Eleştirilerine devam eden Babuşcu, yapıdakilerin çok sayıda yalana ve tezvirata başvurduğunu, aynı insanları ve aynı çevreleri aynı anda hem İrancı, hem El Kaideci, hem de IŞİDci olarak suçladıklarını iddia ederek, yapıdakilerin deşifre olmalarına rağmen, halen büyük bir pişkinlikle yalan söylemeye ve milleti kandırmaya devam ettiklerini dile getirdi.

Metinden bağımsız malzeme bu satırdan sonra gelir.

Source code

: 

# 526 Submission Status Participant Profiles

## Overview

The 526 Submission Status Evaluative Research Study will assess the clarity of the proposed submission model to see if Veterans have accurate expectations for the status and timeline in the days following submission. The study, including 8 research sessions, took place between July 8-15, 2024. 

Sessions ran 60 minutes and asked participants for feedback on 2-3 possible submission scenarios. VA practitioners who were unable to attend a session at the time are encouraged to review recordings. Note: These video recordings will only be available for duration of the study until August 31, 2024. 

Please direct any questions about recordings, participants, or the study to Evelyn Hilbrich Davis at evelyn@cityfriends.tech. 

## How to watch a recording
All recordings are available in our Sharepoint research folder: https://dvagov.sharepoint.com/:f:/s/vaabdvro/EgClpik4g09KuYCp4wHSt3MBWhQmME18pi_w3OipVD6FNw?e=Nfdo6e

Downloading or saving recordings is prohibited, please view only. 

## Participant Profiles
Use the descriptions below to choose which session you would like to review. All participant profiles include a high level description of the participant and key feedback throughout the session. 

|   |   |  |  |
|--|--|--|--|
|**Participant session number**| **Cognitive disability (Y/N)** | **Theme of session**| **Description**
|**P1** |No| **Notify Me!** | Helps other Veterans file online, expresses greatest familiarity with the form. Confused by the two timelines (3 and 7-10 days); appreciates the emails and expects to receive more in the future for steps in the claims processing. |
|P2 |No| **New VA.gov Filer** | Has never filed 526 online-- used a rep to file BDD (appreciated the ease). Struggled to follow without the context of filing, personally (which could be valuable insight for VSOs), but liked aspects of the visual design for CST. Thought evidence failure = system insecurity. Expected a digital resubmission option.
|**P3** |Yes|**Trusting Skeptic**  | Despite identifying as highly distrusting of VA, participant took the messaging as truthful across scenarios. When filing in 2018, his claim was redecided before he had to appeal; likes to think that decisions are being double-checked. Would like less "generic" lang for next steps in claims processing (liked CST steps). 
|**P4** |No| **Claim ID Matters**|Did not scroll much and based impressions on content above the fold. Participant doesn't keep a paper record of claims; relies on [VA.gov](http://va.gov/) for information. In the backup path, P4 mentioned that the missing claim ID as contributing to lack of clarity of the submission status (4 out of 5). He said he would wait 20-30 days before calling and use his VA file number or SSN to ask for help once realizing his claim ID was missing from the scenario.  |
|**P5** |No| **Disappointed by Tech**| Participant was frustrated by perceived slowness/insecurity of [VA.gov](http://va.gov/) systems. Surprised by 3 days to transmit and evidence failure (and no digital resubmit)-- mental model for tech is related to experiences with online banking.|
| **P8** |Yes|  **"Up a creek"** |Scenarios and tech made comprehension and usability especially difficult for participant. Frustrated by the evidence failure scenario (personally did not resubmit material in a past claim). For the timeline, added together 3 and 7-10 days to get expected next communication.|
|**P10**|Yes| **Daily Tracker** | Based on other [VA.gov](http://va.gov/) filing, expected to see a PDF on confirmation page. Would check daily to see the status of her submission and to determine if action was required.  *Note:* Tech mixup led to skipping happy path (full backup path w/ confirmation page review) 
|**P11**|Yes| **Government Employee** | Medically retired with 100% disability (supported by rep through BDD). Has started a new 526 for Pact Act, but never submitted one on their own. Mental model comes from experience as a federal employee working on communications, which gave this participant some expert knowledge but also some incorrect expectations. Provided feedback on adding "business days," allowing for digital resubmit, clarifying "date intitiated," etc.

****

Babuşcu, şöyle devam etti:
"Pensilvanya'daki zat, darbe girişiminde bulunduğu için gözaltına alınıp mahkemece tutuklanan mensuplarını, 'Onlar medrese-i yusufiyedekilerdir' diye tanımlıyor, İslami kavramları hala hoyratça sömürmeye çalışıyor. İsrail'in güvenliğini düşündüğü kadar kendi ülkesinin güvenliğini düşünmeyenleri, her fırsatta zalimin yanında yer alanları, mazlumların çığlığını bir tek gün duymadığı gibi onlara götürülen yardımları bile engellemeye çalışanları, yeryüzünün mazlum coğrafyalarında soykırım yapanlara karşı bir gün sesini çıkarmadığı halde kendisine rakip gördüklerine beddua üstüne beddua edenleri, kendi ülkesindeki gizli güvenlik toplantılarını dış odaklara servis edenleri, insanların namus ve şereflerini yerle bir etmek için ahlaksızca kumpaslar kuranları Hazreti Yusuf peygambere benzetmeye çalışmak, nasıl tüyler ürpertici bir istismar, nasıl bir dünyevi iktidar hırsı, nasıl bir hezeyandır. Kim ne dersi desin, bu yapıyla sonuna kadar mücadele edecek, devletin içinde ayrı bir devlete asla ama asla geçit vermeyeceğiz."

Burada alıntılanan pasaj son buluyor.